(Stored entries)
*-*-*
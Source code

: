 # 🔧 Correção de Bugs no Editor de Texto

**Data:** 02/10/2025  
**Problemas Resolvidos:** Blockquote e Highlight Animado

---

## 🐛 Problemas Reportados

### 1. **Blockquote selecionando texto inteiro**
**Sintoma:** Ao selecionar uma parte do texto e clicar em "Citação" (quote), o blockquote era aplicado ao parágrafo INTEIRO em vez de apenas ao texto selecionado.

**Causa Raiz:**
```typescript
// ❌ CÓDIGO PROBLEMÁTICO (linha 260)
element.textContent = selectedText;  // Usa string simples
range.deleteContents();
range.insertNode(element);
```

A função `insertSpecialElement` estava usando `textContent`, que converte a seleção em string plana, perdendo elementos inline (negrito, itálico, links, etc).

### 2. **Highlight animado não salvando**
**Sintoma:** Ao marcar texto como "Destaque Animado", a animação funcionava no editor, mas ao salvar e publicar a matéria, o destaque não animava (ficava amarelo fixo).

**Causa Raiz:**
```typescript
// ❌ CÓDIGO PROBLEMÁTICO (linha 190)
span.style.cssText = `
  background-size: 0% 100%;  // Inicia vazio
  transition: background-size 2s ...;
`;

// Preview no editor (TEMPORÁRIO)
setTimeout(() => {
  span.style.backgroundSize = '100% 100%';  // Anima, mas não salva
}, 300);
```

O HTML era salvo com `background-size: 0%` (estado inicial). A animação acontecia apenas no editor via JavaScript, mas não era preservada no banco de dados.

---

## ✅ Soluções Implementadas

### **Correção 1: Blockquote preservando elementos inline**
*-*-*
- Work order: Identify the lines in the entries above that contain "style", then copy them out.

- Completed exercise:
span.style.cssText = `
  span.style.backgroundSize = '100% 100%';  // Anima, mas não salva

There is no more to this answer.